Sword-and-sorcery fiction is heavily related with epic heavy metal. Robert E. Howard and Michael Moorcock are two of the first names a heavy metal fan might have in mind mainly because of characters like Conan the Barbarian and Elric of Melniboné, and their saga as told in songs of bands like Domine (“The Chronicles of the Black Sword”, “The Aquilonia Suite”), DoomSword (“Return to Imrryr”), Apollo Ra (“Bane of the Black Sword”), Ironsword (“Cimmeria”) and many more. But sword-and-sorcery fiction is much more and what’s more interesting is when heavy metal musicians create their own stories.

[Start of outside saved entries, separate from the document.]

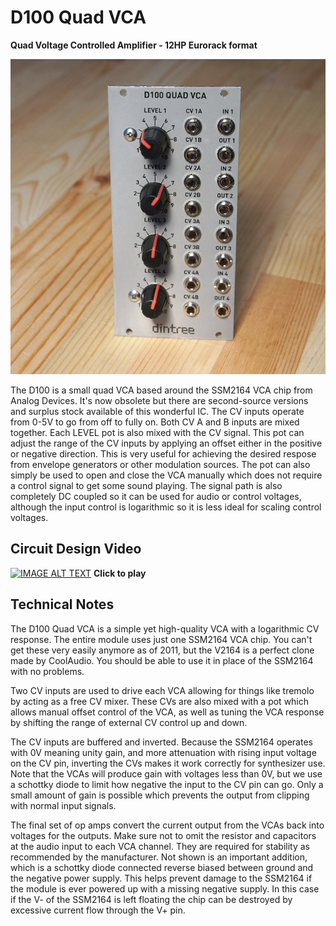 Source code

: # D100 Quad VCA

**Quad Voltage Controlled Amplifier - 12HP Eurorack format**

![D100 Quad VCA](D100-front-600.jpg)

The D100 is a small quad VCA based around the SSM2164 VCA chip from Analog Devices. It's now obsolete but there are second-source versions and surplus stock available of this wonderful IC. The CV inputs operate from 0-5V to go from off to fully on. Both CV A and B inputs are mixed together. Each LEVEL pot is also mixed with the CV signal. This pot can adjust the range of the CV inputs by applying an offset either in the positive or negative direction. This is very useful for achieving the desired respose from envelope generators or other modulation sources. The pot can also simply be used to open and close the VCA manually which does not require a control signal to get some sound playing. The signal path is also completely DC coupled so it can be used for audio or control voltages, although the input control is logarithmic so it is less ideal for scaling control voltages.

## Circuit Design Video
[![IMAGE ALT TEXT](http://img.youtube.com/vi/dqyWzp-3qls/0.jpg)](http://www.youtube.com/watch?v=dqyWzp-3qls "Synth Tech - Quad VCA Design")
**Click to play**

## Technical Notes

The D100 Quad VCA is a simple yet high-quality VCA with a logarithmic CV response. The entire module uses just one SSM2164 VCA chip. You can't get these very easily anymore as of 2011, but the V2164 is a perfect clone made by CoolAudio. You should be able to use it in place of the SSM2164 with no problems.

Two CV inputs are used to drive each VCA allowing for things like tremolo by acting as a free CV mixer. These CVs are also mixed with a pot which allows manual offset control of the VCA, as well as tuning the VCA response by shifting the range of external CV control up and down.

The CV inputs are buffered and inverted. Because the SSM2164 operates with 0V meaning unity gain, and more attenuation with rising input voltage on the CV pin, inverting the CVs makes it work correctly for synthesizer use. Note that the VCAs will produce gain with voltages less than 0V, but we use a schottky diode to limit how negative the input to the CV pin can go. Only a small amount of gain is possible which prevents the output from clipping with normal input signals.

The final set of op amps convert the current output from the VCAs back into voltages for the outputs. Make sure not to omit the resistor and capacitors at the audio input to each VCA channel. They are required for stability as recommended by the manufacturer. Not shown is an important addition, which is a schottky diode connected reverse biased between ground and the negative power supply. This helps prevent damage to the SSM2164 if the module is ever powered up with a missing negative supply. In this case if the V- of the SSM2164 is left floating the chip can be destroyed by excessive current flow through the V+ pin.
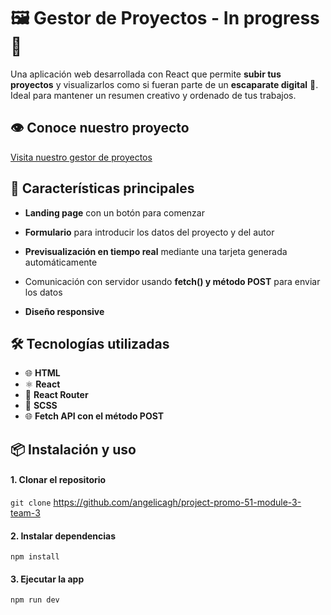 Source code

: # 🖼️ Gestor de Proyectos - In progress :construction:

Una aplicación web desarrollada con React que permite **subir tus proyectos** y visualizarlos como si fueran parte de un **escaparate digital** 📸. Ideal para mantener un resumen creativo y ordenado de tus trabajos.

## 👁️ Conoce nuestro proyecto

[Visita nuestro gestor de proyectos](https://angelicagh.github.io/project-promo-51-module-3-team-3/)

## 🚀 Características principales

- **Landing page** con un botón para comenzar

- **Formulario** para introducir los datos del proyecto y del autor

- **Previsualización en tiempo real** mediante una tarjeta generada automáticamente

- Comunicación con servidor usando **fetch() y método POST** para enviar los datos

- **Diseño responsive**

## 🛠️ Tecnologías utilizadas

- 🌐 **HTML**
- ⚛️ **React**
- 🔗 **React Router**
- 🎨 **SCSS**
- 🌐 **Fetch API con el método POST**

## 📦 Instalación y uso

#### 1. Clonar el repositorio

`git clone` https://github.com/angelicagh/project-promo-51-module-3-team-3

#### 2. Instalar dependencias

`npm install`

#### 3. Ejecutar la app

`npm run dev`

Jason Tarpey of Eternal Champion recently released his first book The Godblade through DMR Books, at the same time the new Eternal Champion album Ravening Iron was also released! DMR Books publishes fantasy, horror, and adventure fiction in the traditions of Robert E. Howard, Clark Ashton Smith, H.P. Lovecraft, and other classic writers of the pulp era. When DMR Books started, they had this crazy idea of releasing an anthology of fantasy fiction including stories written by heavy metal musicians. Soon enough, more books followed and now we have the chance to talk with Dave Ritzlin of DMR Books about this story.
When did you start DMR Books and what was the main idea and goal behind it?
I started DMR Books in 2014. The idea was to bring back the type of sword-and-sorcery fiction that Robert E. Howard started in the late 1920s and was popular in the ‘60s and ‘70s. Very little in this genre was published during the last 20 or 30 years, and what did see print usually was lacking in some way. Even stuff that was touted as being “in the spirit of the pulps” usually missed the mark. It made me wonder if anyone alive today was even capable of writing in the old style. I figured if anyone was, it would be a heavy metal musician. Metalheads have a deep appreciation and respect for older styles of music, and I thought that would apply to another art form as well.
In 2015 I published my first book, Swords of Steel. It contained eight fantasy and horror stories by members of various metal bands, including Manilla Road, Bal-Sagoth, Cauldron Born, and Eternal Champion. Two more volumes followed. Then, the Omnibus Edition was published, which included every story from the three volumes, plus a few new ones. The Omnibus is available in both trade paperback and digital versions.
There are many metal musicians contributing stories in the Swords of Steel series, did you know about their writing abilities, and then contacted them? Did you ask someone to write an original story for your books? And how did most of them reply?
The first two musicians I contacted were E.C. Hellwell from Manilla Road and Byron Roberts from Bal-Sagoth. I knew from reading interviews that both of them had written stories that were never published. I figured lots of fans, myself included, would be interested in reading those stories. Other people I asked, like Howie Bentley of Cauldron Born, had already started writing fiction, but I wasn’t aware of it when I asked them. Most people I contacted were very enthusiastic about the idea.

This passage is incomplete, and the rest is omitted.